- Our Impact
The stock of GameStop (GME) has been under severe pressure even as the holiday season is getting going. The company reported quarterly earnings that disappointed analysts. Still, GME management insists that they can still make the ambitious full-year guidance, implying they expect strong business in the current quarter, which includes all those holiday purchases. Whether they do reach the full-year guidance or not, the stock does seem to have overly discounted short-term business softness. The stock now trades at a single-digit price-to-earnings (P/E) ratio, and the dividend results in a juicy 4% yield. Where else can you get 4% on your money nowadays? Not many places, and GME pays you that just to wait for business to get better and the stock to go up in the long run. That is, if you don’t think that it is really “game over” for this “bricks and mortar” (B&M) retailer.
This earnings reporting season has been quite tough on a growing number of B&M retailers, just as Amazon (AMZN) continues to eat most of their lunch!

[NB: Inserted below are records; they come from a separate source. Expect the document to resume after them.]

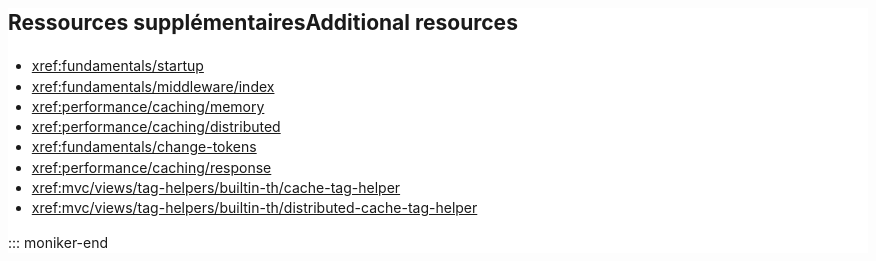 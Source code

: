 ## <a name="additional-resources"></a><span data-ttu-id="32a14-412">Ressources supplémentaires</span><span class="sxs-lookup"><span data-stu-id="32a14-412">Additional resources</span></span>

* <xref:fundamentals/startup>
* <xref:fundamentals/middleware/index>
* <xref:performance/caching/memory>
* <xref:performance/caching/distributed>
* <xref:fundamentals/change-tokens>
* <xref:performance/caching/response>
* <xref:mvc/views/tag-helpers/builtin-th/cache-tag-helper>
* <xref:mvc/views/tag-helpers/builtin-th/distributed-cache-tag-helper>

::: moniker-end

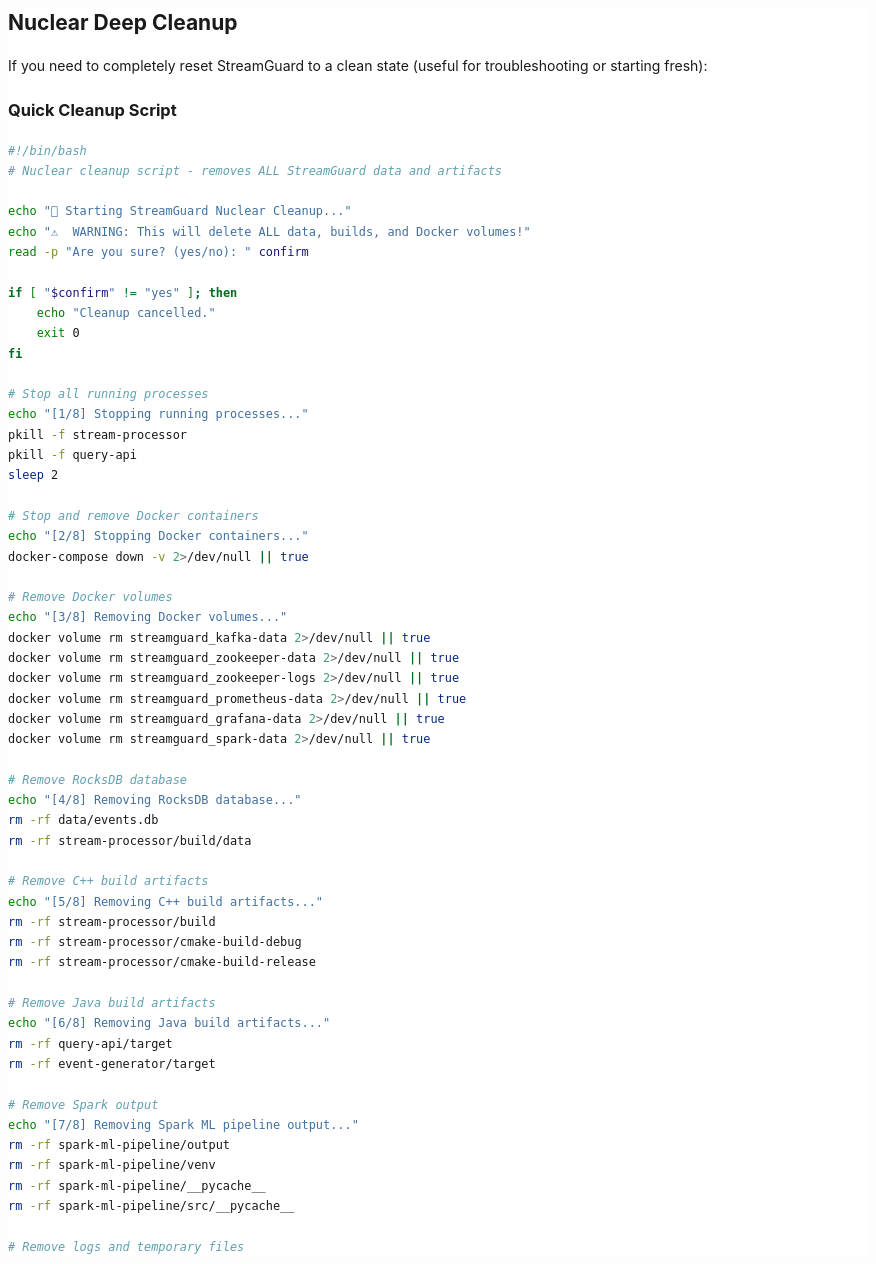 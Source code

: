 
## Nuclear Deep Cleanup

If you need to completely reset StreamGuard to a clean state (useful for troubleshooting or starting fresh):

### Quick Cleanup Script

```bash
#!/bin/bash
# Nuclear cleanup script - removes ALL StreamGuard data and artifacts

echo "🧹 Starting StreamGuard Nuclear Cleanup..."
echo "⚠️  WARNING: This will delete ALL data, builds, and Docker volumes!"
read -p "Are you sure? (yes/no): " confirm

if [ "$confirm" != "yes" ]; then
    echo "Cleanup cancelled."
    exit 0
fi

# Stop all running processes
echo "[1/8] Stopping running processes..."
pkill -f stream-processor
pkill -f query-api
sleep 2

# Stop and remove Docker containers
echo "[2/8] Stopping Docker containers..."
docker-compose down -v 2>/dev/null || true

# Remove Docker volumes
echo "[3/8] Removing Docker volumes..."
docker volume rm streamguard_kafka-data 2>/dev/null || true
docker volume rm streamguard_zookeeper-data 2>/dev/null || true
docker volume rm streamguard_zookeeper-logs 2>/dev/null || true
docker volume rm streamguard_prometheus-data 2>/dev/null || true
docker volume rm streamguard_grafana-data 2>/dev/null || true
docker volume rm streamguard_spark-data 2>/dev/null || true

# Remove RocksDB database
echo "[4/8] Removing RocksDB database..."
rm -rf data/events.db
rm -rf stream-processor/build/data

# Remove C++ build artifacts
echo "[5/8] Removing C++ build artifacts..."
rm -rf stream-processor/build
rm -rf stream-processor/cmake-build-debug
rm -rf stream-processor/cmake-build-release

# Remove Java build artifacts
echo "[6/8] Removing Java build artifacts..."
rm -rf query-api/target
rm -rf event-generator/target

# Remove Spark output
echo "[7/8] Removing Spark ML pipeline output..."
rm -rf spark-ml-pipeline/output
rm -rf spark-ml-pipeline/venv
rm -rf spark-ml-pipeline/__pycache__
rm -rf spark-ml-pipeline/src/__pycache__

# Remove logs and temporary files
```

The big question is whether B&M retailers are really out for the count, or in the long run they can still thrive with a “hybrid” strategy of serving their customers with great online offers, while still giving them reasons to visit their stores. Are you and/or your gaming friends still going to GameStop or EB Games (part of the same company)? Do you drop by to trade in old games and get new ones? Peter Lynch, the legendary fund manager who beat the markets for a long period of time while at the helm of the Fidelity Magellan fund, used to recommend that people invest in what they know.
If you are a gamer and know GameStop well, perhaps you can make a better informed decision as to GME is a buy at current prices following its steep sell-off. While doing your homework, you should keep in mind that the markets nowadays tend to focus too much on short-term performance. This creates great buying opportunities for the long-term investor who does his or her homework. If you do, and believe the company can do well, not necessarily this year, but also five years from now, then you can take advantage of Wall Street’s focus on the short term to make a nice investment for the future. Again, if so, GME offers you a juicy 4% dividend while you wait!